## [DIRECTIONS FOR THIS TASK]
Output nothing but the lines from the first line of the entries to the line with "For the next", inclusive, exactly as they read.

## [EXERCISE INPUTS]
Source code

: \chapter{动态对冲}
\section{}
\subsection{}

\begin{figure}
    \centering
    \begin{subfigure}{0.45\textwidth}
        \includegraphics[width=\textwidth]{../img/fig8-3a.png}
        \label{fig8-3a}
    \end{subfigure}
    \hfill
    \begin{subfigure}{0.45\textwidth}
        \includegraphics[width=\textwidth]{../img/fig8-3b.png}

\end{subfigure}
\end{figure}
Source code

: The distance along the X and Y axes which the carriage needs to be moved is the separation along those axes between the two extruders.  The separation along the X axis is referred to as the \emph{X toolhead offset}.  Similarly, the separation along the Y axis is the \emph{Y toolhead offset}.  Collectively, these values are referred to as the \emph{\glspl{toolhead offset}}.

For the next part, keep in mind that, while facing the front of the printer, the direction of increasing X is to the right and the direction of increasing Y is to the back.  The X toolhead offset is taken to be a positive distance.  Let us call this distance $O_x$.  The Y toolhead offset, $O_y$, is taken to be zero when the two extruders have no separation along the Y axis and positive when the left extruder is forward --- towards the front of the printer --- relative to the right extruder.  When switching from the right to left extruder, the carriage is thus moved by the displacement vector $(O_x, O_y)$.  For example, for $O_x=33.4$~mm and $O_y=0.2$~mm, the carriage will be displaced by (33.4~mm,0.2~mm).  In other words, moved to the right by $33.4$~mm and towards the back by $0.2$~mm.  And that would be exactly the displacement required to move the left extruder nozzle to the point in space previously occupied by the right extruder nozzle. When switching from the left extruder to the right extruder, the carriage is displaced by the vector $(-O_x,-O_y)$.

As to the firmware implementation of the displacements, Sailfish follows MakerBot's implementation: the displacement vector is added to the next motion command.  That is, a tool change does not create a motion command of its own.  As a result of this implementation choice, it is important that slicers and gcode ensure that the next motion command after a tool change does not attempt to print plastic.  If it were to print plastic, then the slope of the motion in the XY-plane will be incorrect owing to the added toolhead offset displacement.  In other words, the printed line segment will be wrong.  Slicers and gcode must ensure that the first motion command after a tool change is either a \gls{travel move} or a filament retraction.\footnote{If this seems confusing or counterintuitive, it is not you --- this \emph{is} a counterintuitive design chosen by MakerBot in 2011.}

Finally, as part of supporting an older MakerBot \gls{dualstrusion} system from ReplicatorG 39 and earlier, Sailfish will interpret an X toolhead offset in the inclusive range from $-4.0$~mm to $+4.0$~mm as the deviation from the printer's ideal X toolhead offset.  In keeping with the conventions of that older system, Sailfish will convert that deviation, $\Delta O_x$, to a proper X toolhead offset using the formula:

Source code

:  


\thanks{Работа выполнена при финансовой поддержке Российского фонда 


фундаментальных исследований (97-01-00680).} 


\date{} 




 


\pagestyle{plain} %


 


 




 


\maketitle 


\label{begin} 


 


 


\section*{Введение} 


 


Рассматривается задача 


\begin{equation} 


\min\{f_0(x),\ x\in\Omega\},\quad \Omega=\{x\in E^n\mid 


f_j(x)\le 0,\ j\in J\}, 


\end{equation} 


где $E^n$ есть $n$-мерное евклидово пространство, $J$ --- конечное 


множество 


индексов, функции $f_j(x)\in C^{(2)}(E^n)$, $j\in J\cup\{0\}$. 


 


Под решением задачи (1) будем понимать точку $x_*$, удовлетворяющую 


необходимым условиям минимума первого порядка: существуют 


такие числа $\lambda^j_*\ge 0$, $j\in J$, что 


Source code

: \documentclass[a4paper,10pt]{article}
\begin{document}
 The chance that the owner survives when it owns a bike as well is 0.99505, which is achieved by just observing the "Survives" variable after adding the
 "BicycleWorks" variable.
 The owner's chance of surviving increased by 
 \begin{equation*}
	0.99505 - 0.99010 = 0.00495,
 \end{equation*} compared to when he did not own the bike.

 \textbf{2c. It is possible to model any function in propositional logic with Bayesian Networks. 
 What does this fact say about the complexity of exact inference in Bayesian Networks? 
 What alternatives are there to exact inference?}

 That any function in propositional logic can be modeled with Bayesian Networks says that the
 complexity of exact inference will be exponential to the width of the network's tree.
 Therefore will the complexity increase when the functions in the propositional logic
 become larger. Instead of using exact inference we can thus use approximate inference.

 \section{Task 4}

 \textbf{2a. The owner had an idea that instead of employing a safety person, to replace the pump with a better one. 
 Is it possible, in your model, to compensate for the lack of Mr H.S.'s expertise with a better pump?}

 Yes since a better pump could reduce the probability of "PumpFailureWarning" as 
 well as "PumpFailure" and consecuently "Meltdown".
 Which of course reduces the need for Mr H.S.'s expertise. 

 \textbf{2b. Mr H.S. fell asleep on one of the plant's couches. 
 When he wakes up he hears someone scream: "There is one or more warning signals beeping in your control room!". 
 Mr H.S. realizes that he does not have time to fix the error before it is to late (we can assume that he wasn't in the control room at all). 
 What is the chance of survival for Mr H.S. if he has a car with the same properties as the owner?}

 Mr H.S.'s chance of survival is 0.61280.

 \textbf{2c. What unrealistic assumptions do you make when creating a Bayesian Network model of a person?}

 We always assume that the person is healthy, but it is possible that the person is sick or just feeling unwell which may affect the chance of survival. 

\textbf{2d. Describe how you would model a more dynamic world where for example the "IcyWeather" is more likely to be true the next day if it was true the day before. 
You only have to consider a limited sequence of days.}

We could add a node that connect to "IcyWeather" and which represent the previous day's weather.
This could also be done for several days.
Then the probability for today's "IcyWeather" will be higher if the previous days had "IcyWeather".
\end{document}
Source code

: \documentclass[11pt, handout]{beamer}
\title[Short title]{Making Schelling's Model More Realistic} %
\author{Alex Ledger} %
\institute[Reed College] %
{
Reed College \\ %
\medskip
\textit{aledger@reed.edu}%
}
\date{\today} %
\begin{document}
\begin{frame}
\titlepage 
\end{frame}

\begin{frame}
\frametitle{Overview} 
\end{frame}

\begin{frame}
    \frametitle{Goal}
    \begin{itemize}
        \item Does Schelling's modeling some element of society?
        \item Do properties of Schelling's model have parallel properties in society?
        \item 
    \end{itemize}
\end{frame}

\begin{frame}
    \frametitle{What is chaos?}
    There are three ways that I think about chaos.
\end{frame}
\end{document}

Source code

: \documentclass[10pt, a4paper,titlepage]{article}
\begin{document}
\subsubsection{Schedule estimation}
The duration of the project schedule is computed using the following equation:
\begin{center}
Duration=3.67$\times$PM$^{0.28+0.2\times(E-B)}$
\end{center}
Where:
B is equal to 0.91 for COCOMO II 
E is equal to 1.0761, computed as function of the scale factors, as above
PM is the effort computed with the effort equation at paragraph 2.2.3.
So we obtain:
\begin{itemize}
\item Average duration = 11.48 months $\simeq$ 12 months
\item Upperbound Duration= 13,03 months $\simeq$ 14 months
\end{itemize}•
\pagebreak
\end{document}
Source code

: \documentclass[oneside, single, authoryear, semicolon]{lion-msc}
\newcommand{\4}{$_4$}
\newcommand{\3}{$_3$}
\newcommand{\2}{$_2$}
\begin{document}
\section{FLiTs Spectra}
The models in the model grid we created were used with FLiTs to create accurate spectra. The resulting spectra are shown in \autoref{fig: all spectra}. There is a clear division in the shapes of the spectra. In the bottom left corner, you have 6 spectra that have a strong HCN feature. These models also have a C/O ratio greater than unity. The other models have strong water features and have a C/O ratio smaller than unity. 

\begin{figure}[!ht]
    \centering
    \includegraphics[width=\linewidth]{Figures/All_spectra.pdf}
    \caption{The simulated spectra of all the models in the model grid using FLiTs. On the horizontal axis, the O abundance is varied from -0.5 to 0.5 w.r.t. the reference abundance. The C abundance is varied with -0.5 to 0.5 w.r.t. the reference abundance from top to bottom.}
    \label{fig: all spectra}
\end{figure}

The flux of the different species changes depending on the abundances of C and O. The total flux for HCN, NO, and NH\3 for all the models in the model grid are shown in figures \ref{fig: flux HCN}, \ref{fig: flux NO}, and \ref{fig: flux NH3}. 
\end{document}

## [ANSWER BELOW]
Source code

: \chapter{动态对冲}
\section{}
\subsection{}

\begin{figure}
    \centering
    \begin{subfigure}{0.45\textwidth}
        \includegraphics[width=\textwidth]{../img/fig8-3a.png}
        \label{fig8-3a}
    \end{subfigure}
    \hfill
    \begin{subfigure}{0.45\textwidth}
        \includegraphics[width=\textwidth]{../img/fig8-3b.png}

\end{subfigure}
\end{figure}
Source code

: The distance along the X and Y axes which the carriage needs to be moved is the separation along those axes between the two extruders.  The separation along the X axis is referred to as the \emph{X toolhead offset}.  Similarly, the separation along the Y axis is the \emph{Y toolhead offset}.  Collectively, these values are referred to as the \emph{\glspl{toolhead offset}}.

For the next part, keep in mind that, while facing the front of the printer, the direction of increasing X is to the right and the direction of increasing Y is to the back.  The X toolhead offset is taken to be a positive distance.  Let us call this distance $O_x$.  The Y toolhead offset, $O_y$, is taken to be zero when the two extruders have no separation along the Y axis and positive when the left extruder is forward --- towards the front of the printer --- relative to the right extruder.  When switching from the right to left extruder, the carriage is thus moved by the displacement vector $(O_x, O_y)$.  For example, for $O_x=33.4$~mm and $O_y=0.2$~mm, the carriage will be displaced by (33.4~mm,0.2~mm).  In other words, moved to the right by $33.4$~mm and towards the back by $0.2$~mm.  And that would be exactly the displacement required to move the left extruder nozzle to the point in space previously occupied by the right extruder nozzle. When switching from the left extruder to the right extruder, the carriage is displaced by the vector $(-O_x,-O_y)$.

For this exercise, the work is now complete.